“Identifying the different factors that determine different T cell states and therefore their function helps us understand if T cells will be able or not to fight viral infections or tumor growth, and if they will be able or not to provide long-term protection,” says the study’s first author James Scott-Browne, a postdoctoral fellow in the laboratory of Anjana Rao, a professor in the Division of Signaling and Gene Expression. “We may be able to revert the exhaustion phenotype of T cells and render them better able to fight tumors or chronic viral infections such as HIV, or generate better memory cells in response to vaccines.”
When viruses invade or cells turn malignant, the immune system mobilizes a small cohort of naïve or immature CD8 T cells, a crucial subdivision of the immune system charged with killing virus-infected and cancerous cells. Upon activation, they mature and proliferate exponentially into highly specific effector T cells that eliminate virus-infected or otherwise compromised cells. After their job is done, most effector T cells die leaving behind only a small contingent of memory T cell that confer long-term protection.
In the face of chronic viral infections such as hepatitis and HIV as well as certain types of cancers, however, activated CD8 T cells are unable to gain the upper hand and clear the threat. As a result, CD8 T cells start to express inhibitory cell surface receptors that transmit inhibitory signals into the cell establishing a negative feedback loop. The mechanism is designed to prevent excessive immune responses from taking hold but it leaves CD8 T cells unable to fight foreign invaders effectively and forces them into a state known as “T cell exhaustion.”

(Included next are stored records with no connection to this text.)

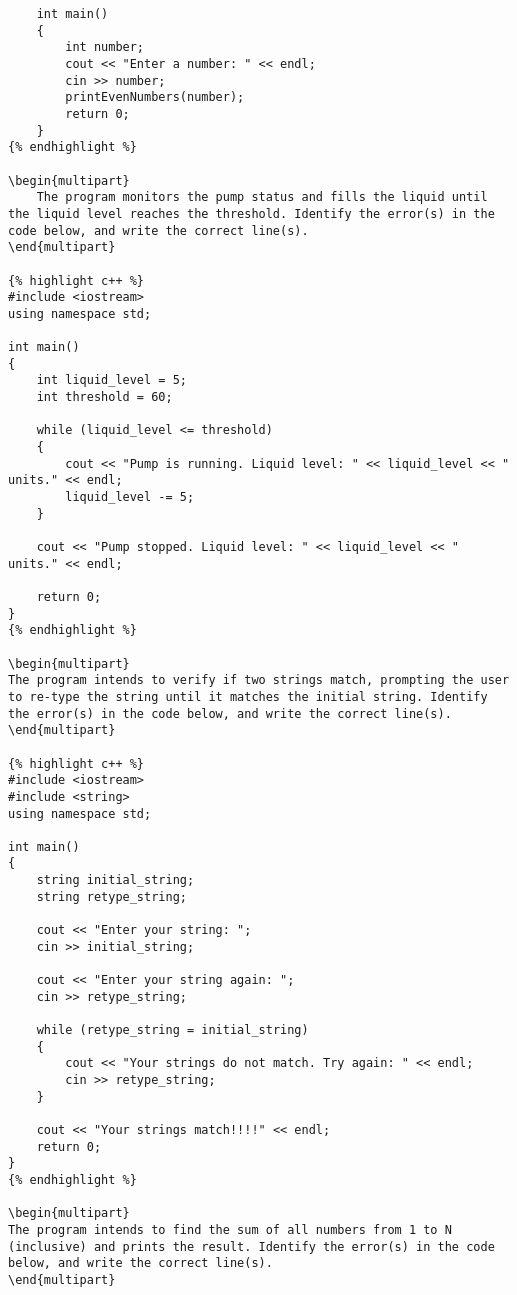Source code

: \begin{problem}
\begin{verbatim}
    int main()
    {
        int number;
        cout << "Enter a number: " << endl;
        cin >> number;
        printEvenNumbers(number);
        return 0;
    }
{% endhighlight %}

\begin{multipart}
    The program monitors the pump status and fills the liquid until the liquid level reaches the threshold. Identify the error(s) in the code below, and write the correct line(s).
\end{multipart}

{% highlight c++ %}
#include <iostream>
using namespace std;

int main()
{
    int liquid_level = 5;
    int threshold = 60;

    while (liquid_level <= threshold)
    {
        cout << "Pump is running. Liquid level: " << liquid_level << " units." << endl;
        liquid_level -= 5;
    }

    cout << "Pump stopped. Liquid level: " << liquid_level << " units." << endl;

    return 0;
}
{% endhighlight %}

\begin{multipart}
The program intends to verify if two strings match, prompting the user to re-type the string until it matches the initial string. Identify the error(s) in the code below, and write the correct line(s).
\end{multipart}

{% highlight c++ %}
#include <iostream>
#include <string>
using namespace std;

int main() 
{
    string initial_string;
    string retype_string;

    cout << "Enter your string: ";
    cin >> initial_string;

    cout << "Enter your string again: ";
    cin >> retype_string;

    while (retype_string = initial_string) 
    {
        cout << "Your strings do not match. Try again: " << endl;
        cin >> retype_string;
    }

    cout << "Your strings match!!!!" << endl;
    return 0;
}
{% endhighlight %}

\begin{multipart}
The program intends to find the sum of all numbers from 1 to N (inclusive) and prints the result. Identify the error(s) in the code below, and write the correct line(s).
\end{multipart}


\end{verbatim}
\end{problem}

In earlier work, Rao and her team had pinpointed a transcription factor known as NFAT as the molecular linchpin that orchestrates T cell activation and exhaustion. When the T cell receptor on the surface of CD8 T cells recognizes a foreign protein, it kicks off a signaling cascade that culminates in the activation of NFAT and its partner AP-1.
Together, the pair binds to regulatory regions in the genome and initiates a genetic program that activates T cells and readies them to fight cancer and viral infections. When acting on its own, NFAT shifts the equilibrium from an activated to an exhausted state by binding to a different subset of regulatory regions within the genome, impairing the immune system’s response to tumors and infection.

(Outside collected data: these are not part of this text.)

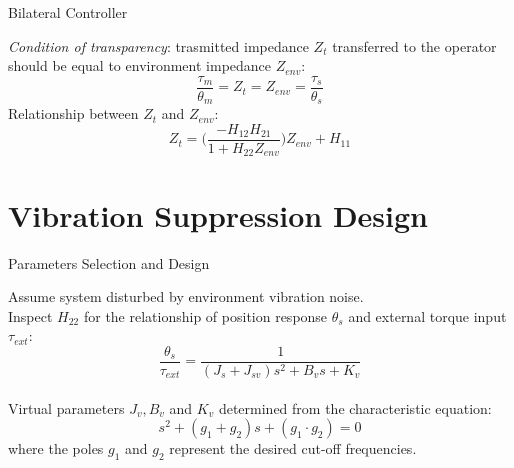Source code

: \documentclass[10pt]{beamer}
\begin{document}
\begin{frame}{Bilateral Controller}

\textit{Condition of transparency}: trasmitted impedance $ Z_{t} $ transferred to the operator should be equal to environment impedance $ Z_{env} $:
\begin{equation*}
	\frac{\tau_m}{\theta_m} = Z_t = Z_{env} = \frac{\tau_s}{\theta_s}
\end{equation*}
Relationship between $ Z_{t} $ and $ Z_{env} $:
\begin{equation*}
	Z_t = \big(\dfrac{-H_{12} H_{21}}{1 + H_{22} Z_{env}}\big)Z_{env} + H_{11}
\end{equation*}


\end{frame}


\section{Vibration Suppression Design}

\begin{frame}{Parameters Selection and Design}

Assume system disturbed by environment vibration noise.\\
\bigskip
Inspect $ H_{22} $ for the relationship of position response $ \theta_s $ and external torque input $ \tau_{ext} $:
\begin{equation*}
	\dfrac{\theta_s}{\tau_{ext}} = \dfrac{1}{(J_s + J_{sv}) s^2 + B_v s + K_v}
	\label{H_22}
\end{equation*}\\
\bigskip
Virtual parameters $ J_{v}, B_{v} $ and $ K_{v} $ determined from the characteristic equation:
\begin{equation*}
	s^{2} + (g_{1} + g_{2})s + (g_{1} \cdot g_{2}) = 0
\end{equation*}
where the poles $ g_1 $ and $ g_2 $ represent the desired cut-off frequencies.

\end{frame}
\end{document}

The current study expands the previous experiments, which were largely based on lab-grown T cells, to T cells isolated from mice with acute or chronic viral infections. It centered on a powerful methodology known as ATAC-seq, which pinpoints “open” or accessible stretches of chromatin. Chromatin is the sum total of genomic DNA and all associated proteins, which not only packages and condenses DNA but also helps control gene expression by giving or denying access to transcription factors. Knowing which regulatory sites in the genome are open for business allows scientists to conclude which transcription factors play a role in certain biological processes.
“We showed that when naïve cells are transformed into effector cells, there are big changes in the regions of chromatin near the genes that determine an “activated fate,” explains co-lead author Renata Pereira, formerly a postdoctoral researcher in the Rao laboratory, and now an assistant professor at the Universidade Federal do Rio de Janeiro in Brazil. “In contrast the chromatin structure of effector cells is quite similar to that in memory or exhausted cells, suggesting that the differences in the functions of these cell types depend mostly on the action of transcription factors that bind the already open chromatin regions. So transcription factors could be a more interesting target to modulate the function of T cells than proteins that modulate if the chromatin is more or less accessible.”